PROBLEM TO SOLVE:
Among the entries below, find all lines that include "icon" and copy them.

[Dataset entries]
##########

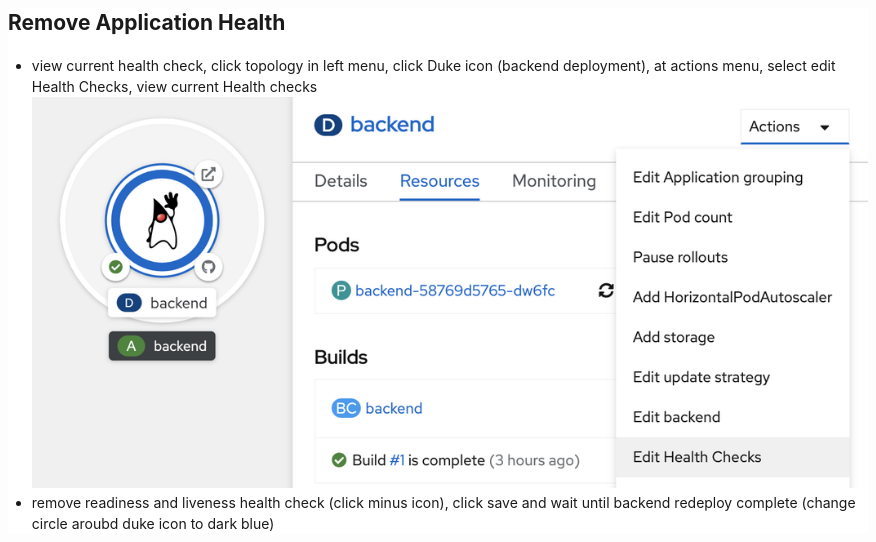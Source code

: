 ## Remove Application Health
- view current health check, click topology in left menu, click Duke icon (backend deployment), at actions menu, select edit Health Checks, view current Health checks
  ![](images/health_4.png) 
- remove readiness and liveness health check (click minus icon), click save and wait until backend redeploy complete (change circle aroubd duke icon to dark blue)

##########

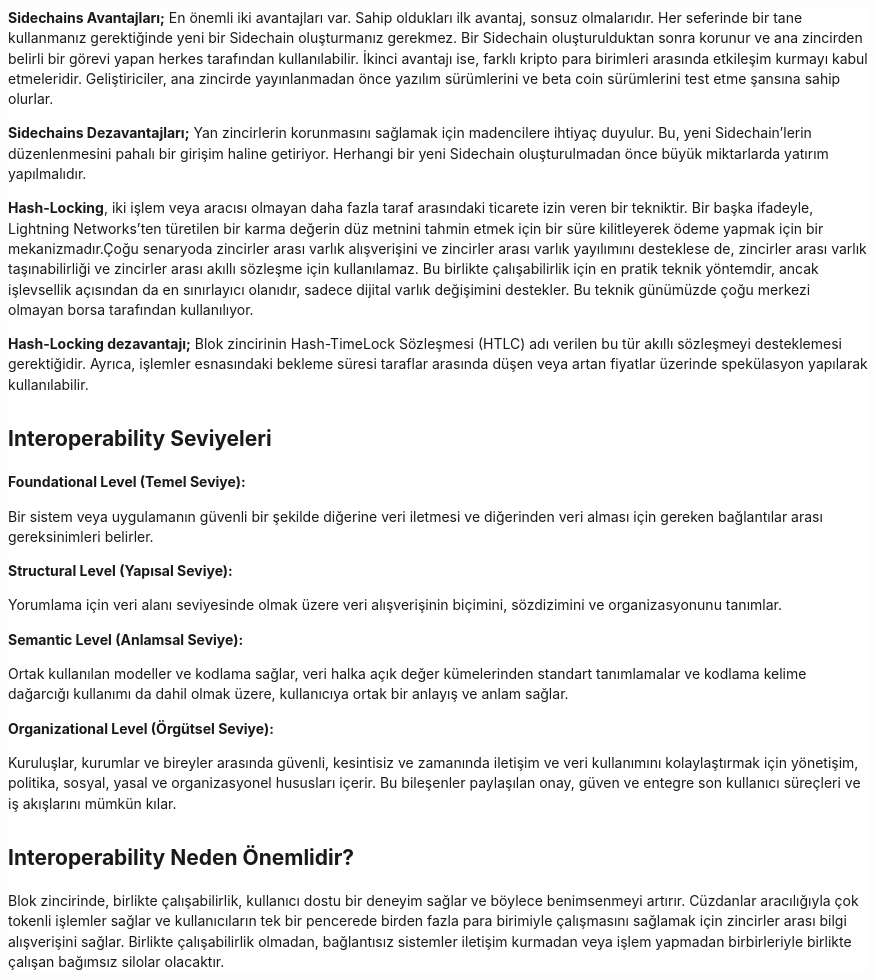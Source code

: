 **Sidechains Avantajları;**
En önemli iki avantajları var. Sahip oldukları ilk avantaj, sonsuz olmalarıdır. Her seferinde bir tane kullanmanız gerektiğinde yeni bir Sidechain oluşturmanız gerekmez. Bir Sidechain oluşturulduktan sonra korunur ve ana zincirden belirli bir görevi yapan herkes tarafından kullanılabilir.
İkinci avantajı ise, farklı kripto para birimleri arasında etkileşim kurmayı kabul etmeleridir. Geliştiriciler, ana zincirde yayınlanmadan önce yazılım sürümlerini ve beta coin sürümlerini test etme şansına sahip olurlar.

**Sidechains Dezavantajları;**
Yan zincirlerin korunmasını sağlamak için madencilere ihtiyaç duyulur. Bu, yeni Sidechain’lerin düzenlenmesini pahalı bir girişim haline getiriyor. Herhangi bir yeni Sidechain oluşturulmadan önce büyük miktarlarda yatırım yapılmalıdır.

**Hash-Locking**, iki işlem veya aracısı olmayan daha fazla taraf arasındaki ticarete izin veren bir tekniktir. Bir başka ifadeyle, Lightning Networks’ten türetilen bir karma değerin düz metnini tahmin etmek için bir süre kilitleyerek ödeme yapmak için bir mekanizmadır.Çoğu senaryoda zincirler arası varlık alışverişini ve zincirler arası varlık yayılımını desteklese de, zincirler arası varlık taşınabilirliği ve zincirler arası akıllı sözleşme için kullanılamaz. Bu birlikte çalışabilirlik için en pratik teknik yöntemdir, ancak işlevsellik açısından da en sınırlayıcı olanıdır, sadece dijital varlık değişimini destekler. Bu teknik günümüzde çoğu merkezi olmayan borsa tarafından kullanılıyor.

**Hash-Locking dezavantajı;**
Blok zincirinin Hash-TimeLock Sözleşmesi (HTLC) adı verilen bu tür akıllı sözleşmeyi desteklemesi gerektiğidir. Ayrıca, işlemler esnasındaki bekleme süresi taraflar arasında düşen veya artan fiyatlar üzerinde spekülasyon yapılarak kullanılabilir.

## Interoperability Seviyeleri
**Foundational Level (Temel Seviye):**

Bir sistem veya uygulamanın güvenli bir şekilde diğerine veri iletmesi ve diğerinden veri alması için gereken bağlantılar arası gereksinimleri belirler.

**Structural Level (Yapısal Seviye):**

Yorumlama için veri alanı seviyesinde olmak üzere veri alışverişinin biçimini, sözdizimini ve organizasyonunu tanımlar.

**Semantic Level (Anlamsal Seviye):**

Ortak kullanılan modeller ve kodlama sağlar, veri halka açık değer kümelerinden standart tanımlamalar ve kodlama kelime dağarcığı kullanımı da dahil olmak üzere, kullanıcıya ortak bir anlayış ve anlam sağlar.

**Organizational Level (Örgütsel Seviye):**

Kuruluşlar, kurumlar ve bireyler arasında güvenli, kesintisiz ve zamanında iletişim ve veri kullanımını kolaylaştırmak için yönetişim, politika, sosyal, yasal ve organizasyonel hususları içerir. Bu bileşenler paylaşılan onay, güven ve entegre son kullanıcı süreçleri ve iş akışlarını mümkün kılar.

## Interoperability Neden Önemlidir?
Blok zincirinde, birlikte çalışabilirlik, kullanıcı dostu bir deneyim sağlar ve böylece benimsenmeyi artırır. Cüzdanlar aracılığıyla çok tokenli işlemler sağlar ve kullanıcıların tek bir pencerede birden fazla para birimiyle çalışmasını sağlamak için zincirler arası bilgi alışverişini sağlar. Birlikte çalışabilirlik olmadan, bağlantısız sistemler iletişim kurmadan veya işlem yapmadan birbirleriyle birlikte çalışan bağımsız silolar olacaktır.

##########

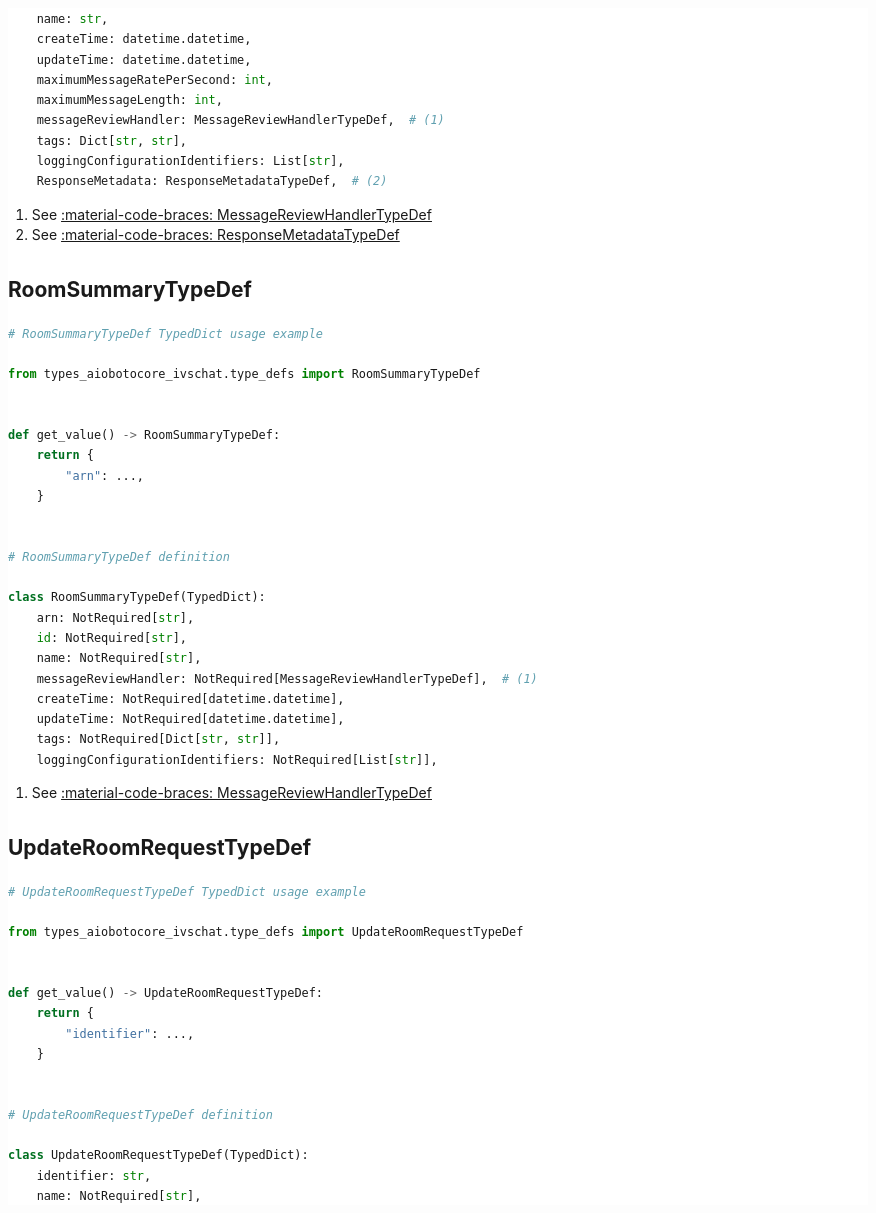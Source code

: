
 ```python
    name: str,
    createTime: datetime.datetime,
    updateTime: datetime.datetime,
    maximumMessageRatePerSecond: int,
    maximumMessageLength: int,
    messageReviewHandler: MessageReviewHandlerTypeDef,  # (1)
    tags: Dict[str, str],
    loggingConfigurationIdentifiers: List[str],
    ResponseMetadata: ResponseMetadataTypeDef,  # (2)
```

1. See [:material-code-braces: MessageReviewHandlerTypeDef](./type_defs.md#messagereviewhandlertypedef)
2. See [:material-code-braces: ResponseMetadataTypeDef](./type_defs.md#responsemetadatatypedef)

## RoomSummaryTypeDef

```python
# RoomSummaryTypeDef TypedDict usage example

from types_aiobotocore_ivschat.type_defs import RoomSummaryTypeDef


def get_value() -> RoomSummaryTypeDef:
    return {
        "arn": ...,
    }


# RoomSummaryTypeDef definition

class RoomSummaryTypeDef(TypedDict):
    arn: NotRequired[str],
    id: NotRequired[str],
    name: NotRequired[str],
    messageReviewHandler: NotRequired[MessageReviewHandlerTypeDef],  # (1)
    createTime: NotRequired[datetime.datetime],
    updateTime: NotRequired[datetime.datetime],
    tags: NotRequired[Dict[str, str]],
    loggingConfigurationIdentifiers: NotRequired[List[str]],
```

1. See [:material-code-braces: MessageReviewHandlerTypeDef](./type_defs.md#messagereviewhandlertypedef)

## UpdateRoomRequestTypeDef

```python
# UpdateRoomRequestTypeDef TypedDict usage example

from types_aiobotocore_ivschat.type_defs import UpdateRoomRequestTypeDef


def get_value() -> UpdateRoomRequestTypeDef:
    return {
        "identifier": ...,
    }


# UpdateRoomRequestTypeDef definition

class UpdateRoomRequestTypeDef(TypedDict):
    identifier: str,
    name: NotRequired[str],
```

##########

OUTPUT OF THE TASK:
- view current health check, click topology in left menu, click Duke icon (backend deployment), at actions menu, select edit Health Checks, view current Health checks
- remove readiness and liveness health check (click minus icon), click save and wait until backend redeploy complete (change circle aroubd duke icon to dark blue)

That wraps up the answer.